Talking with the Satan
TUKOJI PANDIT

At last some influential Americans have started to question the Bush administration’s aggressive posture against Iran. The chairman of the US Senate Foreign Relations Committee, Richard Lugar, a Republican member, has said that he would like the US to engage Iran in direct talks over the thorny issue of Iranian nuclear programme. He also wants the US to talk Iran with both Russia and China, the two veto-armed members of the UN Security Council who have openly announced opposition to the US threat of getting the Security Council to impose sanctions against Tehran.

Assuming that Lugar’s views finally persuade President George W. Bush to agree to direct talks with Iran, it is certain that a positive response from Tehran may not be easily forthcoming. Iranian President, Mahmoud Ahmadinejad has sounded as hawkish as Bush over since their countries opened verbal hostilities over Iran’s nuclear ambitions. The Iranian president does not deserve any commendation for threatening the existence of Israel and questioning the Holocaust. Such words only strengthen the belief that his intentions are anything but peaceful.

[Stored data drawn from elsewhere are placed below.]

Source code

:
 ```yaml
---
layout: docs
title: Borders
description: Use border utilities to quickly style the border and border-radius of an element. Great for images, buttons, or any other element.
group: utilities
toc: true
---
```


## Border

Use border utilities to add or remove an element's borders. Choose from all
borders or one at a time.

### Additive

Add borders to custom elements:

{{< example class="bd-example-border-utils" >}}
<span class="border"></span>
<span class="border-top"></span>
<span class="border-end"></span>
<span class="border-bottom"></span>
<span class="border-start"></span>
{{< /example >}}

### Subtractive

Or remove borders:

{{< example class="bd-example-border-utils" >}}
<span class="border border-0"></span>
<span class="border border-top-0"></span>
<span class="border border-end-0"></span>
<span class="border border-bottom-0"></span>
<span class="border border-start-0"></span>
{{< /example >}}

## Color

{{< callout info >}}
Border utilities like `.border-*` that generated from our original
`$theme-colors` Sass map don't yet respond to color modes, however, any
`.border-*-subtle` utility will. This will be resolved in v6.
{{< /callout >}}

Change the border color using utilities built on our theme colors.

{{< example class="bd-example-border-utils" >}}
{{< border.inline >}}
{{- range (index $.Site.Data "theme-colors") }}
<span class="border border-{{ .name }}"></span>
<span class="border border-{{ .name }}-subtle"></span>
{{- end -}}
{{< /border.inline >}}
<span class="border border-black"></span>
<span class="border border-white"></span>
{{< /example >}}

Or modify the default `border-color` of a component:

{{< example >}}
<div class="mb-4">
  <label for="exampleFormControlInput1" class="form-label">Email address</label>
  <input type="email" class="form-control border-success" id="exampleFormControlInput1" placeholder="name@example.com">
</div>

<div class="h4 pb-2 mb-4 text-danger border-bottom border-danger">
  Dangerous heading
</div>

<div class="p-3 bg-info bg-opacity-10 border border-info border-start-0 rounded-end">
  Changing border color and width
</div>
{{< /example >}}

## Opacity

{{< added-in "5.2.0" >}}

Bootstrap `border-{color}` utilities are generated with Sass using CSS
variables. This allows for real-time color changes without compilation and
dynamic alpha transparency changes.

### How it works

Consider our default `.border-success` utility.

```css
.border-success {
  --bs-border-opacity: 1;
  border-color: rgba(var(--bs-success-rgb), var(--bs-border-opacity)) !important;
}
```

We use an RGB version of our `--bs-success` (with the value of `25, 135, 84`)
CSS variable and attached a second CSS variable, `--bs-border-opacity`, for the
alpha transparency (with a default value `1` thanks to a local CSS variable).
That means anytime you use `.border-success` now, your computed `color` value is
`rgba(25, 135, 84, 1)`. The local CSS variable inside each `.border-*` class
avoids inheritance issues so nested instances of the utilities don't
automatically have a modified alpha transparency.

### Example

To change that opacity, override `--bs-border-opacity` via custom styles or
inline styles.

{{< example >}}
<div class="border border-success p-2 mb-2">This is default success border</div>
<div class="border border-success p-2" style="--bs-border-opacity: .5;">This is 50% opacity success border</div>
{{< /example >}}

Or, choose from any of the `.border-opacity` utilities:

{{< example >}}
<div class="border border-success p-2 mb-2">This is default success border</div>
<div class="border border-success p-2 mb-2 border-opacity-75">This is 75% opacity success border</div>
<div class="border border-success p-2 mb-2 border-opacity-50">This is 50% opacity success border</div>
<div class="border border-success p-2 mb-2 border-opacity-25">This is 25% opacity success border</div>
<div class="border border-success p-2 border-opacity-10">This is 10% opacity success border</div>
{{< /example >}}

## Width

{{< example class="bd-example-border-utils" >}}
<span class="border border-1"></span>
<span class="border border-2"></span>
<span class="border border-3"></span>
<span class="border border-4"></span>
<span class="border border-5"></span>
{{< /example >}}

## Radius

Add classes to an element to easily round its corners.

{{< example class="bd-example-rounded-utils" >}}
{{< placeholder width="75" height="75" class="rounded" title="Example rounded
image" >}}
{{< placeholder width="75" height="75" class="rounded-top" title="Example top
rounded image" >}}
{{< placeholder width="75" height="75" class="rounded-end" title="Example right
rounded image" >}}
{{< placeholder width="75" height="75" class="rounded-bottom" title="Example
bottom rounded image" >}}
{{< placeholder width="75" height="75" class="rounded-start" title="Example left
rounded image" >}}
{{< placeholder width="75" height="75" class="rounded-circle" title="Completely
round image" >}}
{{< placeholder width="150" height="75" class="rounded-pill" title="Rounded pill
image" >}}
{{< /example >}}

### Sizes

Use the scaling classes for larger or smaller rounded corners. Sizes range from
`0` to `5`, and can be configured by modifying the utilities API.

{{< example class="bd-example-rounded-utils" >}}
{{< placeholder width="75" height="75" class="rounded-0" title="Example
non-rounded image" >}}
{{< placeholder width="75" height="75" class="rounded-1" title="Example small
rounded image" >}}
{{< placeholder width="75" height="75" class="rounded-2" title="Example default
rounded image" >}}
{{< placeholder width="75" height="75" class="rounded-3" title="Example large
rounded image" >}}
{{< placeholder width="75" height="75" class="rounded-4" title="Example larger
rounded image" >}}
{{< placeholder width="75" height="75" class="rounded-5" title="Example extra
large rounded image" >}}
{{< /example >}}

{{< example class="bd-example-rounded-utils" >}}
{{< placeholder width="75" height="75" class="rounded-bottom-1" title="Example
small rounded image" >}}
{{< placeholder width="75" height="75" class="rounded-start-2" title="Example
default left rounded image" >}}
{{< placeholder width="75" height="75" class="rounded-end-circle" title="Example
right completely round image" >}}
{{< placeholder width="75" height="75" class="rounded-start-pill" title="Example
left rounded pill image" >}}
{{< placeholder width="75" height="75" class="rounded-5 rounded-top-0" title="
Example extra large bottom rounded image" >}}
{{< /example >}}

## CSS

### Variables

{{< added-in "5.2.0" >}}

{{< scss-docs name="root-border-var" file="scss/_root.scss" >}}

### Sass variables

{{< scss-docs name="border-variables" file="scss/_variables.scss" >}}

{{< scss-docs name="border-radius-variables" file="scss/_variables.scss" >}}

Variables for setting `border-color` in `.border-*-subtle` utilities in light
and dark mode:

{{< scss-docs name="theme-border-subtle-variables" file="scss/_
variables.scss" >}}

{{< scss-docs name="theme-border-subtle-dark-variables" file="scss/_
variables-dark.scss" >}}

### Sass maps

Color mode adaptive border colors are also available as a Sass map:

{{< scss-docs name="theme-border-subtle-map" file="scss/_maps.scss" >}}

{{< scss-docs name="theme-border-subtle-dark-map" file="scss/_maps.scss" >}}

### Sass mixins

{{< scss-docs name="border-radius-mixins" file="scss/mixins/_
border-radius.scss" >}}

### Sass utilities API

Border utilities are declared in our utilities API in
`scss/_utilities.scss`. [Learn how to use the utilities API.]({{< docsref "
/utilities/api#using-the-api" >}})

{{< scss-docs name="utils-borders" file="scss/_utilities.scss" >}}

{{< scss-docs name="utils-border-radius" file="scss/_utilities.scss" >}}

Even Bush is not going to find it easy to jump at the opportunity offered by Lugar and those who support his view. After all Bush had received almost universal flak for adopting a unilateral approach to Iraq while now he is being confronted by some leaders of his own party with a request that he give up his preference for seeking a multilateral solution to the Iran nuclear issue. But diplomacy does not and need not always be riveted to past. Iraq and Iran are separate issues, requiring different routes to find solutions. If Iraq has brought some lessons to Bush he will be unwise to repeat them in Iran. Bush and Ahmadinejad may have taken tough and apparently unbending positions but it does not mean they will not relent if they are really interested in resolving the crisis that has the potential to adversely affect not only Washington and Tehran but the rest of the world too.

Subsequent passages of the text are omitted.